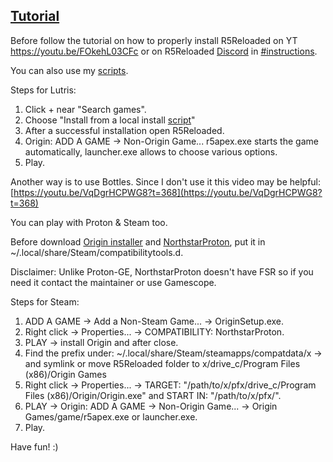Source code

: ## [Tutorial](https://www.reddit.com/r/r5reloaded/comments/wv19jf/r5reloaded_works_on_linux_v2/)

Before follow the tutorial on how to properly install R5Reloaded on YT https://youtu.be/FOkehL03CFc or on R5Reloaded [Discord](https://discord.com/invite/r5reloaded) in [\#instructions](https://discord.com/channels/873158454850756638/873170878475669514/995977751502803014).

You can also use my [scripts](https://github.com/begin-theadventure/r5reloaded-updaters/releases/tag/r5reloaded-updaters).

Steps for Lutris:

1. Click + near "Search games".
2. Choose "Install from a local install [script](https://github.com/begin-theadventure/lutris-scripts/releases/download/R5Reloaded/r5reloaded.json)"
3. After a successful installation open R5Reloaded.
4. Origin: ADD A GAME -> Non-Origin Game... r5apex.exe starts the game automatically, launcher.exe allows to choose various options.
5. Play.

Another way is to use Bottles. Since I don't use it this video may be helpful: [https://youtu.be/VqDgrHCPWG8?t=368](https://youtu.be/VqDgrHCPWG8?t=368)

You can play with Proton & Steam too.

Before download [Origin installer](https://download.dm.origin.com/origin/live/OriginSetup.exe) and [NorthstarProton](https://github.com/cyrv6737/NorthstarProton/releases), put it in ~/.local/share/Steam/compatibilitytools.d.

Disclaimer: Unlike Proton-GE, NorthstarProton doesn't have FSR so if you need it contact the maintainer or use Gamescope.

Steps for Steam:

1. ADD A GAME -> Add a Non-Steam Game... -> OriginSetup.exe.
2. Right click -> Properties... -> COMPATIBILITY: NorthstarProton.
3. PLAY -> install Origin and after close.
4. Find the prefix under: ~/.local/share/Steam/steamapps/compatdata/x -> and symlink or move R5Reloaded folder to x/drive_c/Program Files (x86)/Origin Games
5. Right click -> Properties... ->  TARGET: "/path/to/x/pfx/drive_c/Program Files (x86)/Origin/Origin.exe" and START IN: "/path/to/x/pfx/".
6. PLAY -> Origin: ADD A GAME -> Non-Origin Game... -> Origin Games/game/r5apex.exe or launcher.exe.
7. Play.

Have fun! :)
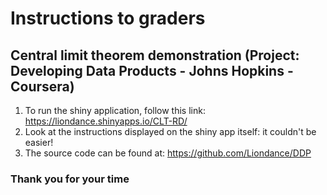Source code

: # Instructions to graders

## Central limit theorem demonstration (Project: Developing Data Products - Johns Hopkins - Coursera)

1. To run the shiny application, follow this link: https://liondance.shinyapps.io/CLT-RD/
2. Look at the instructions displayed on the shiny app itself: it couldn't be easier!
3. The source code can be found at: https://github.com/Liondance/DDP

### Thank you for your time
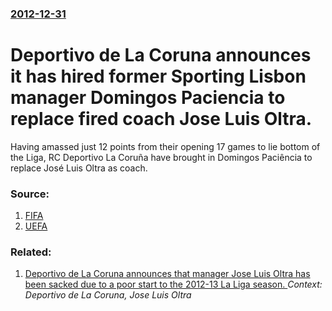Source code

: ### [2012-12-31](/news/2012/12/31/index.md)

# Deportivo de La Coruna announces it has hired former Sporting Lisbon manager Domingos Paciencia to replace fired coach Jose Luis Oltra. 

Having amassed just 12 points from their opening 17 games to lie bottom of the Liga, RC Deportivo La Coruña have brought in Domingos Paciência to replace José Luis Oltra as coach.


### Source:

1. [FIFA](http://www.fifa.com/worldfootball/clubfootball/news/newsid=1978325.html)
2. [UEFA](http://www.uefa.com/news/newsid=1909654.html)

### Related:

1. [Deportivo de La Coruna announces that manager Jose Luis Oltra has been sacked due to a poor start to the 2012-13 La Liga season. ](/news/2012/12/30/deportivo-de-la-corua-a-announces-that-manager-josa-c-luis-oltra-has-been-sacked-due-to-a-poor-start-to-the-2012a13-la-liga-season.md) _Context: Deportivo de La Coruna, Jose Luis Oltra_
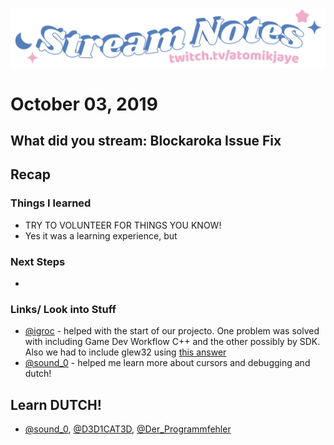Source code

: [![atomikjaye Stream Notes](https://raw.githubusercontent.com/atomikjaye/Stream-Notes/master/assets/twitch-panelStream-Notes.png)](http://www.twitch.tv/atomikjaye)
# October 03, 2019

## What did you stream: Blockaroka Issue Fix

## Recap


### Things I learned
- TRY TO VOLUNTEER FOR THINGS YOU KNOW!
- Yes it was a learning experience, but

### Next Steps
- 

### Links/ Look into Stuff
- [@igroc](http://www.twitch.tv/igroc) - helped with the start of our projecto. One problem was solved with including Game Dev Workflow C++ and the other possibly by SDK. Also we had to include glew32 using [this answer](https://stackoverflow.com/questions/16978418/cannot-open-file-glew32-lib)
- [@sound_0](http://www.twitch.tv/sound_0) - helped me learn more about cursors and debugging and dutch!


## Learn DUTCH!
- [@sound_0](http://www.twitch.tv/sound_0), [@D3D1CAT3D](http://www.twitch.tv/D3D1CAT3D), [@Der_Programmfehler](http://www.twitch.tv/Der_Programmfehler)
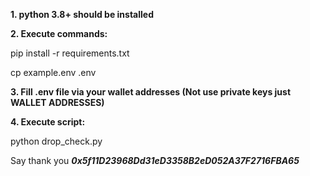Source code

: **1. python 3.8+ should be installed**

**2. Execute commands:**
    
pip install -r requirements.txt

cp example.env .env

**3. Fill .env file via your wallet addresses (Not use private keys just WALLET ADDRESSES)**

**4. Execute script:**

python drop_check.py


Say thank you ***0x5f11D23968Dd31eD3358B2eD052A37F2716FBA65***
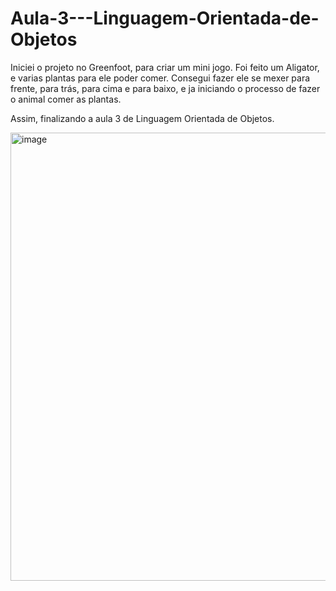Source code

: # Aula-3---Linguagem-Orientada-de-Objetos

Iniciei o projeto no Greenfoot, para criar um mini jogo.
Foi feito um Aligator, e varias plantas para ele poder comer. Consegui fazer ele se mexer para frente, para trás, para cima e para baixo, e ja iniciando o processo de fazer o animal comer as plantas.

Assim, finalizando a aula 3 de Linguagem Orientada de Objetos.

<img width="1365" height="717" alt="image" src="https://github.com/user-attachments/assets/116519a1-b95e-4260-8e61-02dae8a5089d" />
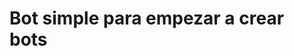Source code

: <H1>Bot simple para empezar a crear bots</H1>



<title>Crea las carpetas : comandos, eventos</title>
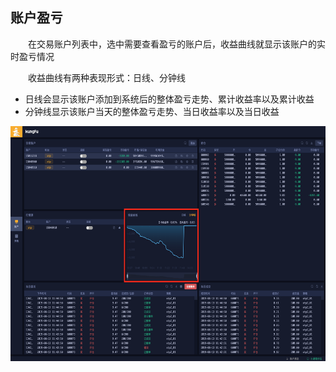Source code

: ## 账户盈亏

&emsp;&emsp;在交易账户列表中，选中需要查看盈亏的账户后，收益曲线就显示该账户的实时盈亏情况

&emsp;&emsp;收益曲线有两种表现形式：日线、分钟线

- 日线会显示该账户添加到系统后的整体盈亏走势、累计收益率以及累计收益
- 分钟线显示该账户当天的整体盈亏走势、当日收益率以及当日收益

<div align=center><img src="/images/acc_PNL.png" width="640" height="376" alt = "账户盈亏" >

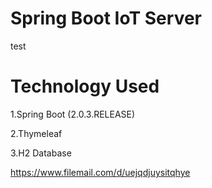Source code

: # Spring Boot IoT Server
test
# Technology Used
1.Spring Boot (2.0.3.RELEASE)

2.Thymeleaf

3.H2 Database


https://www.filemail.com/d/uejqdjuysitqhye
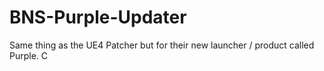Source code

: # BNS-Purple-Updater
 Same thing as the UE4 Patcher but for their new launcher / product called Purple. C
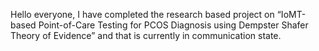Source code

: Hello everyone,
I have completed the research based project on “IoMT-based Point-of-Care Testing for PCOS Diagnosis using Dempster Shafer 
Theory of Evidence” and that is currently in communication state.
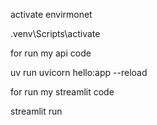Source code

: activate envirmonet 

.venv\Scripts\activate

for run my api code

 uv run uvicorn hello:app --reload

 for run my streamlit code 

 streamlit run 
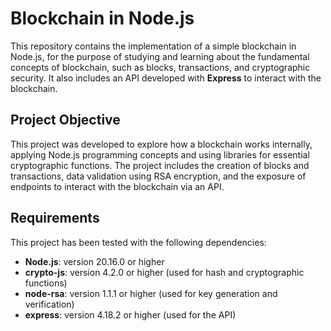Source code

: # Blockchain in Node.js

This repository contains the implementation of a simple blockchain in Node.js, for the purpose of studying and learning about the fundamental concepts of blockchain, such as blocks, transactions, and cryptographic security. It also includes an API developed with **Express** to interact with the blockchain.

## Project Objective

This project was developed to explore how a blockchain works internally, applying Node.js programming concepts and using libraries for essential cryptographic functions. The project includes the creation of blocks and transactions, data validation using RSA encryption, and the exposure of endpoints to interact with the blockchain via an API.

## Requirements

This project has been tested with the following dependencies:

- **Node.js**: version 20.16.0 or higher
- **crypto-js**: version 4.2.0 or higher (used for hash and cryptographic functions)
- **node-rsa**: version 1.1.1 or higher (used for key generation and verification)
- **express**: version 4.18.2 or higher (used for the API)
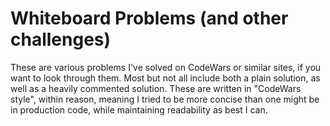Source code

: # Whiteboard Problems (and other challenges)

These are various problems I've solved on CodeWars or similar sites, if you want to look through them. Most but not all include both a plain solution, as well as a heavily commented solution. These are written in "CodeWars style", within reason, meaning I tried to be more concise than one might be in production code, while maintaining readability as best I can.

-----

Goal of the exercise » Repeat exactly the lines above, beginning at the one containing "in communication state." and ending at the one containing "# Blockchain in Node.js". Do not carry over any pictures.

Worked solution »
Theory of Evidence” and that is currently in communication state.
Source code

: activate envirmonet 

.venv\Scripts\activate

for run my api code

 uv run uvicorn hello:app --reload

 for run my streamlit code 

 streamlit run 
Source code

: # Blockchain in Node.js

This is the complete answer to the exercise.